Oscar winning director Brigitte Berman returns to the world of Hugh Hefner, but rather then focusing on the magazine or the infamous parties, this is a film about the television shows that Hefner made in the late 1950’s and 60’s called ‘Playboy Penthouse’ and ‘Playboy After Dark’.
This is not a film about the sexual revolutionary that Hefner touted himself to be. It’s not a movie that has Hugh Hefner as the star. He takes a side role in Berman’s picture that allows the nature of his television shows to be front and centre. These television shows allowed Hefner to show his interests and champion causes that were close to his heart.
This is a world that most people forget, and this film, from the moment it starts, aims to educate viewers about the other side of Hugh Hefner. On this show, Hefner leads us in to the party, introducing us to the other famous party-goers. As he visits with his guests we learn about what is happening in America, through their eyes. Unlike the short interviews of other nightly shows, Hefner would let his guests take all the time they needed to share their thoughts on the questions he may have asked them.
Forget all that you know or think you know about Hugh Hefner because Hugh Hefner’s After Dark: Speaking Out in America will make you see the Playboy founder in a whole new light. From the opening to the close of the movie, the viewers will be caught up in the spirit of equality, the promotion of civil rights, and the fact that Hugh Hefner always challenged the norms of the day, especially when he felt like they were hurting others.
Hefner was a critic of the House Un-American Activities Committee, a critic of the discriminatory laws that many states had which segregated people by the colour of their skin. He was also a critic of the Vietnam War, and the presidency of Richard Nixon. Censorship had no place in a country whose First Amendment was Freedom of Speech.
Director Berman has waded into the world of Hugh Hefner for a second film, and in doing so she has brought a new story to screens. Hugh Hefner stood for many causes which promoted equality and rights for all. He was a man who rallied against censorship in all its forms.
When the band Lambert, Hendricks & Ross were kept away from other shows because it was a mixed-race band, Hefner brought them on his show and talked to them about the music they were playing, and asked insightful questions about the political situation of the day. This was in the late 1950s.
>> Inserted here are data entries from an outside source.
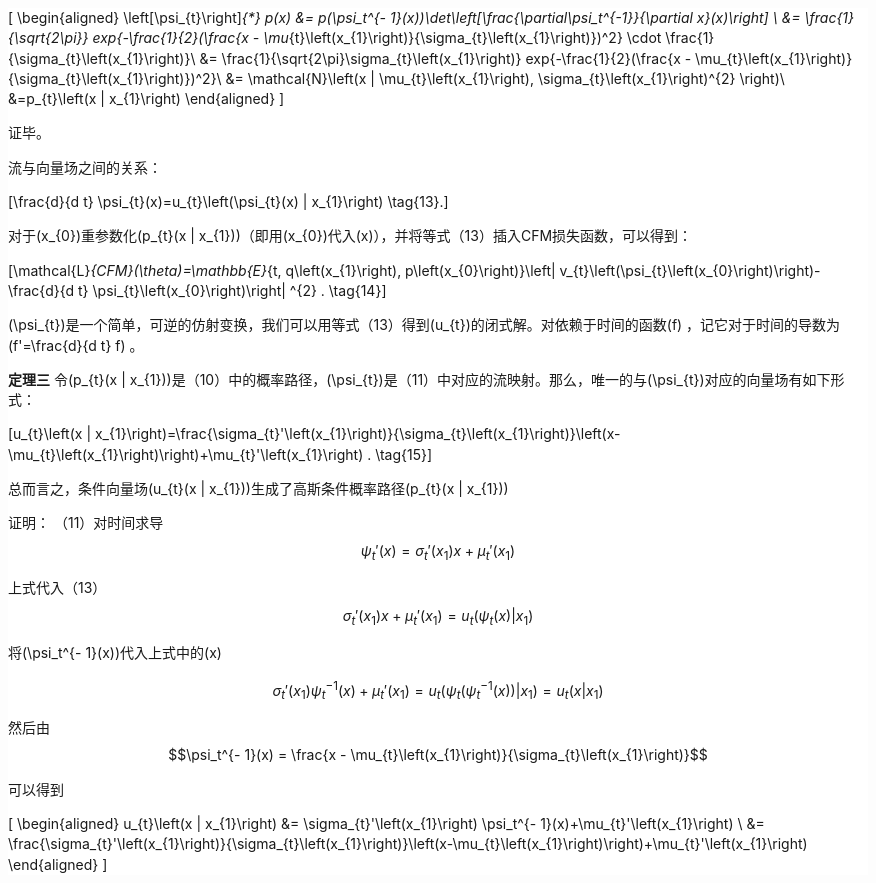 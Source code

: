 \[
\begin{aligned} 
 \left[\psi_{t}\right]_{*} p(x) &= p(\psi_t^{- 1}(x))\det\left[\frac{\partial\psi_t^{-1}}{\partial x}(x)\right] \\
 &= \frac{1}{\sqrt{2\pi}} exp\{-\frac{1}{2}(\frac{x - \mu_{t}\left(x_{1}\right)}{\sigma_{t}\left(x_{1}\right)})^2\} \cdot \frac{1}{\sigma_{t}\left(x_{1}\right)}\\
 &= \frac{1}{\sqrt{2\pi}\sigma_{t}\left(x_{1}\right)} exp\{-\frac{1}{2}(\frac{x - \mu_{t}\left(x_{1}\right)}{\sigma_{t}\left(x_{1}\right)})^2\}\\
 &= \mathcal{N}\left(x | \mu_{t}\left(x_{1}\right), \sigma_{t}\left(x_{1}\right)^{2} \right)\\
 &=p_{t}\left(x | x_{1}\right)
\end{aligned}
\]

证毕。

流与向量场之间的关系：

\[\frac{d}{d t} \psi_{t}(x)=u_{t}\left(\psi_{t}(x) | x_{1}\right) \tag{13}.\]

对于\(x_{0}\)重参数化\(p_{t}(x | x_{1})\)（即用\(x_{0}\)代入\(x\)），并将等式（13）插入CFM损失函数，可以得到：

\[\mathcal{L}_{CFM}(\theta)=\mathbb{E}_{t, q\left(x_{1}\right), p\left(x_{0}\right)}\left\| v_{t}\left(\psi_{t}\left(x_{0}\right)\right)-\frac{d}{d t} \psi_{t}\left(x_{0}\right)\right\| ^{2} . \tag{14}\]

\(\psi_{t}\)是一个简单，可逆的仿射变换，我们可以用等式（13）得到\(u_{t}\)的闭式解。对依赖于时间的函数\(f\) ，记它对于时间的导数为\(f'=\frac{d}{d t} f\) 。

**定理三** 令\(p_{t}(x | x_{1})\)是（10）中的概率路径，\(\psi_{t}\)是（11）中对应的流映射。那么，唯一的与\(\psi_{t}\)对应的向量场有如下形式：

\[u_{t}\left(x | x_{1}\right)=\frac{\sigma_{t}'\left(x_{1}\right)}{\sigma_{t}\left(x_{1}\right)}\left(x-\mu_{t}\left(x_{1}\right)\right)+\mu_{t}'\left(x_{1}\right) . \tag{15}\]

总而言之，条件向量场\(u_{t}(x | x_{1})\)生成了高斯条件概率路径\(p_{t}(x | x_{1})\)

证明：
（11）对时间求导
$$\psi_{t}'(x)=\sigma_{t}'\left(x_{1}\right) x+\mu_{t}'\left(x_{1}\right)$$

上式代入（13）
$$\sigma_{t}'\left(x_{1}\right) x+\mu_{t}'\left(x_{1}\right) = u_{t}\left(\psi_{t}(x) | x_{1}\right)$$

将\(\psi_t^{- 1}(x)\)代入上式中的\(x\)

$$\sigma_{t}'\left(x_{1}\right) \psi_t^{- 1}(x)+\mu_{t}'\left(x_{1}\right) = u_{t}\left(\psi_{t}(\psi_t^{- 1}(x)) | x_{1}\right) = u_{t}\left(x | x_{1}\right)$$

然后由
$$\psi_t^{- 1}(x) = \frac{x - \mu_{t}\left(x_{1}\right)}{\sigma_{t}\left(x_{1}\right)}$$

可以得到

\[
\begin{aligned} 
 u_{t}\left(x | x_{1}\right) &= \sigma_{t}'\left(x_{1}\right) \psi_t^{- 1}(x)+\mu_{t}'\left(x_{1}\right) \\
 &= \frac{\sigma_{t}'\left(x_{1}\right)}{\sigma_{t}\left(x_{1}\right)}\left(x-\mu_{t}\left(x_{1}\right)\right)+\mu_{t}'\left(x_{1}\right)
\end{aligned}
\]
As the timeline of the film changes from the late fifties with Hefner’s first show ‘Playboy Penthouse’ to the late 60s show ‘Playboy After Dark’, Hefner stays the course as an intelligent moderator who is pushing along discourse about equality. Hugh Hefner was interested in bringing people together and doing what he could to end stereotyping and racial discrimination.
Berman could have turned the movie into a lovefest with the present-day commentary by celebrities like Smoky Robinson, Jim Brown, and Joan Baez, but she doesn’t. This is a movie about the Hefner shows, and what they meant at the time. Viewers will leave with a different perspective on Hugh Hefner.
Hugh Hefner is a complicated individual. The man who started Playboy and sexualized women with his centerfolds, is also a man who when many were too afraid to have a mixed-race band play their show, would put them front and centre and then spend time talking to his guests no matter the colour of their skin.
Hugh Hefner’s After Dark- Speaking Out in America is filled with ample clips from the past shows, and interviews with the guests who were there and remember what it was like to be a guest at his party. These evenings at Hefner’s shows were not nights of debauchery but rather moments when Hugh Hefner showed that we can all occupy the same place, get along, and talk like rational human beings.
Brigitte Berman has created a masterful film that will make all viewers think twice about the legacy of Hugh Hefner. It’s been over fifty years since the last ‘Playboy After Dark’ aired and the ideas and values of equality that Hefner was promoting on the show are still relevant today.